It’s rather a bit unsettling to think of the need to cut ties with someone. At times they’re friendships or even a family member. As I continue to grow, I’ve realized what I want, what I will accept and will not tolerate in friendships and overall relationships. I believe this to be an internal battle also because I was taught to love thy neighbor, to accept people as they are, and to love in the dimension of the cross. But what happens when others no longer serve a positive purpose in my life, when they no longer lift me, but rather break me. Please, don’t get me wrong, I absolutely believe we will have our moments with others when we will disagree, and we’ll forgive one another and move on. But what if this is recurring and happening constantly?! What if I consider myself a good friend and yet have come to realize a friendship in my life isn’t reciprocating the same level of love and respect for our friendship. You know, that one sided friendship, do you cut ties, do you call it quits or do you continue to accept their behavior?!

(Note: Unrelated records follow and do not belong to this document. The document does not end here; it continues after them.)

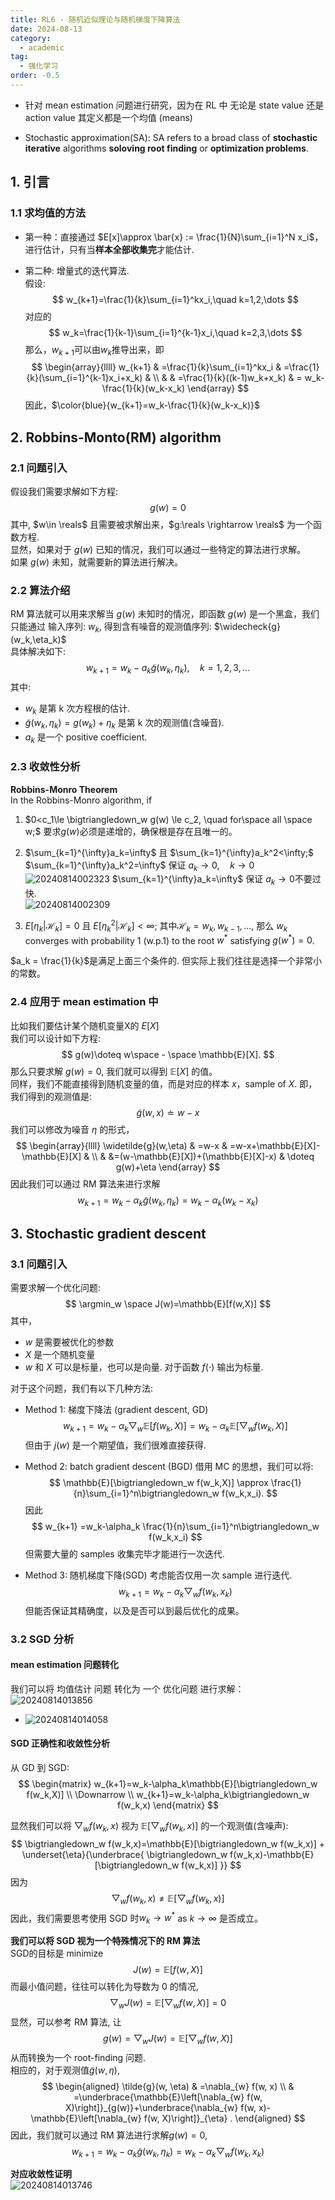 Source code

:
 ```yaml
---
title: RL6 - 随机近似理论与随机梯度下降算法
date: 2024-08-13
category:
  - academic
tag:
  - 强化学习
order: -0.5
---
```

- 针对 mean estimation 问题进行研究，因为在 RL 中 无论是 state value 还是 action value 其定义都是一个均值 (means)

- Stochastic approximation(SA): SA refers to a broad class of **stochastic iterative** algorithms **soloving root finding** or **optimization problems**.

## 1. 引言

### 1.1 求均值的方法

- 第一种：直接通过 $E[x]\approx \bar{x} := \frac{1}{N}\sum_{i=1}^N x_i$，进行估计，只有当**样本全部收集完**才能估计.  

- 第二种: 增量式的迭代算法.  
  假设:  
  $$
    w_{k+1}=\frac{1}{k}\sum_{i=1}^kx_i,\quad k=1,2,\dots
  $$
  对应的  
  $$
    w_k=\frac{1}{k-1}\sum_{i=1}^{k-1}x_i,\quad k=2,3,\dots
  $$
  那么，$w_{k+1}$可以由$w_k$推导出来，即  
  $$
  \begin{array}{llll}
    w_{k+1} & =\frac{1}{k}\sum_{i=1}^kx_i
    &
    =\frac{1}{k}(\sum_{i=1}^{k-1}x_i+x_k)
    &
    \\
    & & =\frac{1}{k}((k-1)w_k+x_k)
    & = w_k-\frac{1}{k}(w_k-x_k)
  \end{array}
  $$
  因此，$\color{blue}{w_{k+1}=w_k-\frac{1}{k}(w_k-x_k)}$

## 2. Robbins-Monto(RM) algorithm

### 2.1 问题引入

假设我们需要求解如下方程:  
$$
g(w)=0
$$
其中, $w\in \reals$ 且需要被求解出来，$g:\reals \rightarrow \reals$ 为一个函数方程.  
显然，如果对于 $g(w)$ 已知的情况，我们可以通过一些特定的算法进行求解。  
如果 $g(w)$ 未知，就需要新的算法进行解决。

### 2.2 算法介绍

RM 算法就可以用来求解当 $g(w)$ 未知时的情况，即函数 $g(w)$ 是一个黑盒，我们只能通过 输入序列: ${w_k}$, 得到含有噪音的观测值序列: $\widecheck{g}(w_k,\eta_k)$  
具体解决如下:  
$$
w_{k+1}=w_k-a_k\widetilde{g}(w_k,\eta_k),\quad k=1,2,3,\dots
$$
其中:  

- $w_k$ 是第 k 次方程根的估计.
- $\widetilde{g}(w_k,\eta_k)=g(w_k)+\eta_k$ 是第 k 次的观测值(含噪音).
- $a_k$ 是一个 positive coefficient.

### 2.3 收敛性分析

**Robbins-Monro Theorem**  
In the Robbins-Monro algorithm, if

1) $0<c_1\le \bigtriangledown_w g(w) \le c_2, \quad for\space all \space w;$
  要求$g(w)$必须是递增的，确保根是存在且唯一的。

2) $\sum_{k=1}^{\infty}a_k=\infty$ 且 $\sum_{k=1}^{\infty}a_k^2<\infty;$
  $\sum_{k=1}^{\infty}a_k^2=\infty$ 保证 $a_k \rightarrow 0, \quad k \rightarrow 0$  
  ![20240814002323](http://myimg.ekkosonya.cn/20240814002323.png)
  $\sum_{k=1}^{\infty}a_k=\infty$  保证 $a_k \rightarrow 0$不要过快.  
  ![20240814002309](http://myimg.ekkosonya.cn/20240814002309.png)

3) $E[\eta_k|\mathcal{H}_k]=0$ 且 $E[\eta_k^2|\mathcal{H}_k]<\infty;$
其中$\mathcal{H}_k={w_k,w_{k-1},\dots}$, 那么 $w_k$ converges with probability 1 (w.p.1) to the root $w^*$ satisfying $g(w^*)=0$.

$a_k = \frac{1}{k}$是满足上面三个条件的.  但实际上我们往往是选择一个非常小的常数。

### 2.4 应用于 mean estimation 中

比如我们要估计某个随机变量X的 $E[X]$  
我们可以设计如下方程:  
$$
g(w)\doteq w\space - \space \mathbb{E}[X].
$$
那么只要求解 $g(w)=0$, 我们就可以得到 $\mathbb{E}[X]$ 的值。  
同样，我们不能直接得到随机变量的值，而是对应的样本 $x$，sample of $X$.
即，我们得到的观测值是:  
$$
\widetilde{g}(w,x)\doteq w - x
$$
我们可以修改为噪音 $\eta$ 的形式，  
$$
\begin{array}{llll}
  \widetilde{g}(w,\eta)
  &
  =w-x
  &
  =w-x+\mathbb{E}[X]-\mathbb{E}[X]
  &
  \\
  &
  &=(w-\mathbb{E}[X])+(\mathbb{E}[X]-x)
  &
  \doteq g(w)+\eta
\end{array}
$$
因此我们可以通过 RM 算法来进行求解  
$$
w_{k+1}=w_k-\alpha_k \widetilde{g}(w_k,\eta_k)=w_k-\alpha_k(w_k-x_k)
$$

## 3. Stochastic gradient descent

### 3.1 问题引入

需要求解一个优化问题:  
$$
\argmin_w \space J(w)=\mathbb{E}[f(w,X)]
$$
其中，

- $w$ 是需要被优化的参数
- $X$ 是一个随机变量
- $w$ 和 $X$ 可以是标量，也可以是向量. 对于函数 $f(\cdot)$ 输出为标量.

对于这个问题，我们有以下几种方法:  

- Method 1: 梯度下降法 (gradient descent, GD)
  $$
  w_{k+1}
  =w_k-\alpha_k \bigtriangledown_w\mathbb{E}[f(w_k,X)]
  =w_k-\alpha_k \mathbb{E}[\bigtriangledown_w f(w_k,X)]
  $$
  但由于 $j(w)$ 是一个期望值，我们很难直接获得.

- Method 2: batch gradient descent (BGD)
  借用 MC 的思想，我们可以将:  
  $$
  \mathbb{E}[\bigtriangledown_w f(w_k,X)]
  \approx
  \frac{1}{n}\sum_{i=1}^n\bigtriangledown_w f(w_k,x_i).
  $$
  因此  
  $$
  w_{k+1}
  =w_k-\alpha_k \frac{1}{n}\sum_{i=1}^n\bigtriangledown_w f(w_k,x_i)
  $$
  但需要大量的 samples 收集完毕才能进行一次迭代.

- Method 3: 随机梯度下降(SGD)
  考虑能否仅用一次 sample 进行迭代.  
  $$
  w_{k+1}
  =w_k-\alpha_k \bigtriangledown_w f(w_k,x_k)
  $$
  但能否保证其精确度，以及是否可以到最后优化的成果。

### 3.2 SGD 分析

#### mean estimation 问题转化

我们可以将 均值估计 问题 转化为 一个 优化问题 进行求解：  
![20240814013856](http://myimg.ekkosonya.cn/20240814013856.png)
* ![20240814014058](http://myimg.ekkosonya.cn/20240814014058.png)

#### SGD 正确性和收敛性分析

从 GD 到 SGD:  
$$
\begin{matrix}
  w_{k+1}=w_k-\alpha_k\mathbb{E}[\bigtriangledown_w f(w_k,X)]
  \\
  \Downarrow
  \\
  w_{k+1}=w_k-\alpha_k\bigtriangledown_w f(w_k,x)
\end{matrix}
$$

显然我们可以将 $\bigtriangledown_w f(w_k,x)$ 视为 $\mathbb{E}[\bigtriangledown_w f(w_k,x)]$ 的一个观测值(含噪声):  
$$
\bigtriangledown_w f(w_k,x)=\mathbb{E}[\bigtriangledown_w f(w_k,x)]
+
\underset{\eta}{\underbrace{
\bigtriangledown_w f(w_k,x)-\mathbb{E}[\bigtriangledown_w f(w_k,x)]
}}
$$
因为  
$$
\bigtriangledown_w f(w_k,x) \neq \mathbb{E}[\bigtriangledown_w f(w_k,x)]
$$
因此，我们需要思考使用 SGD 时$w_k \rightarrow w^*$ as $k\rightarrow \infty$ 是否成立。  

**我们可以将 SGD 视为一个特殊情况下的 RM 算法**  
SGD的目标是 minimize  
$$
J(w)=\mathbb{E}[f(w,X)]
$$
而最小值问题，往往可以转化为导数为 0 的情况,  
$$
\bigtriangledown_w J(w)=\mathbb{E}[\bigtriangledown_w f(w,X)]=0
$$
显然，可以参考 RM 算法, 让  
$$
g(w) = \bigtriangledown_w J(w)=\mathbb{E}[\bigtriangledown_w f(w,X)]
$$
从而转换为一个 root-finding 问题.  
相应的，对于观测值$\widetilde{g}(w,\eta)$,
$$
\begin{aligned}
\tilde{g}(w, \eta) & =\nabla_{w} f(w, x) \\
& =\underbrace{\mathbb{E}\left[\nabla_{w} f(w, X)\right]}_{g(w)}+\underbrace{\nabla_{w} f(w, x)-\mathbb{E}\left[\nabla_{w} f(w, X)\right]}_{\eta} .
\end{aligned}
$$
因此，我们就可以通过 RM 算法进行求解$g(w)=0$,  
$$
w_{k+1}=w_k-\alpha_k\widetilde{g}(w_k,\eta_k)=w_k-\alpha_k\bigtriangledown_w f(w_k,x_k)
$$

**对应收敛性证明**  
![20240814013746](http://myimg.ekkosonya.cn/20240814013746.png)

This week I bring you this wonderful post on the matter by the very talented Dr. Perry over at Make It Ultra. He lists a few suggestions he uses in his practice on how to create healthy boundaries with others. He first mentions to be honest with the other person about your feelings, not adding to the negativity and not fearing the loss of a relationship that just feeds you negativity. If you haven’t read the full post, please stop by his blog!
Written by Dr. Perry, PhD Image Credit: Pixabay “People inspire you or they drain you. Pick them wisely.” ~Hans F. Hansen We all know at least one person who seems to walk around in a state of doom and gloom. They are in short supply of joy but have an overabundance of negativity. This individual may […]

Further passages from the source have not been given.